:: ABOUT THIS EXERCISE ::
Using the records below, find every line that includes "Messung" and copy it.

:: INPUT DATA ::
--- START ---

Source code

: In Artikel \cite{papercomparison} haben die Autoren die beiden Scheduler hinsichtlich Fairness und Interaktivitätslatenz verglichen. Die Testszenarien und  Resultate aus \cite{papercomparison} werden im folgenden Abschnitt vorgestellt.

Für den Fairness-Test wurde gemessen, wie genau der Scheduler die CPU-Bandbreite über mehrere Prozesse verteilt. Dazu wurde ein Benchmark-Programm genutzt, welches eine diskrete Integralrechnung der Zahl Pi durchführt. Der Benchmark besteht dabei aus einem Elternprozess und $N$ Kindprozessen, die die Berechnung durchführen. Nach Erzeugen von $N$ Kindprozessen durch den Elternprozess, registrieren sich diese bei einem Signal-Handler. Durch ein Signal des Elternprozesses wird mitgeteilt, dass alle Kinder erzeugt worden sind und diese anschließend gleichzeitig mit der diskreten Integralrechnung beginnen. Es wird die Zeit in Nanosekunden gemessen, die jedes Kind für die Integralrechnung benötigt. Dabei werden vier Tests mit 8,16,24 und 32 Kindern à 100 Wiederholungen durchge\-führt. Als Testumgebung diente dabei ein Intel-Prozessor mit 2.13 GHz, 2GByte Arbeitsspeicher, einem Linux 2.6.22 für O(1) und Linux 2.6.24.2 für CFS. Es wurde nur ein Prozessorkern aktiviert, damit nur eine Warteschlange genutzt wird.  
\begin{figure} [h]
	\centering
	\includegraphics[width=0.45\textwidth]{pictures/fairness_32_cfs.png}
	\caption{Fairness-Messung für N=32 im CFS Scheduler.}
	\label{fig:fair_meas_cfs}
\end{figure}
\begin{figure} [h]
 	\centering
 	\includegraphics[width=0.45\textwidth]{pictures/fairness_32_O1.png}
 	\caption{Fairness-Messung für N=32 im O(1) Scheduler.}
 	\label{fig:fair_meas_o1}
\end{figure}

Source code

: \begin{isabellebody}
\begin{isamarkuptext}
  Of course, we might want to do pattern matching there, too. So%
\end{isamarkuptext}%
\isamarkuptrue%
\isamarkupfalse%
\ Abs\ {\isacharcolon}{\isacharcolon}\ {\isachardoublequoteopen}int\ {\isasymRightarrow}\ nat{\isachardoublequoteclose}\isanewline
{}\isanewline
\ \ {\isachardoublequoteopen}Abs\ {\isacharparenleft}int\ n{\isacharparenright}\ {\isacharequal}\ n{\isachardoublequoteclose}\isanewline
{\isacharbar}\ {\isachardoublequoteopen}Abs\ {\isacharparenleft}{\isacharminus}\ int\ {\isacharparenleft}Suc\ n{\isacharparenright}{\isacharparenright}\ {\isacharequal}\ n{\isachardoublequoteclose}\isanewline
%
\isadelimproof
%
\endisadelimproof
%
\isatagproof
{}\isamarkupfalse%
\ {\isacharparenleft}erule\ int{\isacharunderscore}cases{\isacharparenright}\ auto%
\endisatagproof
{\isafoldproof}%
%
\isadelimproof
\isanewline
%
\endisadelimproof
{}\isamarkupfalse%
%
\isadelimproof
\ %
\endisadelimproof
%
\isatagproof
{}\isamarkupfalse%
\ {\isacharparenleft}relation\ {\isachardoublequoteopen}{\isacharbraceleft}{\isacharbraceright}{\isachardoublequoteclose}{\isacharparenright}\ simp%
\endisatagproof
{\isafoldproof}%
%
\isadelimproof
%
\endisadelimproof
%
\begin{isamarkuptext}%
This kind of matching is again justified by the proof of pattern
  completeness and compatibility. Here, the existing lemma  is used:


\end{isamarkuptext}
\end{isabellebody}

--- END ---

:: YOUR SOLUTION ::
	\caption{Fairness-Messung für N=32 im CFS Scheduler.}
 	\caption{Fairness-Messung für N=32 im O(1) Scheduler.}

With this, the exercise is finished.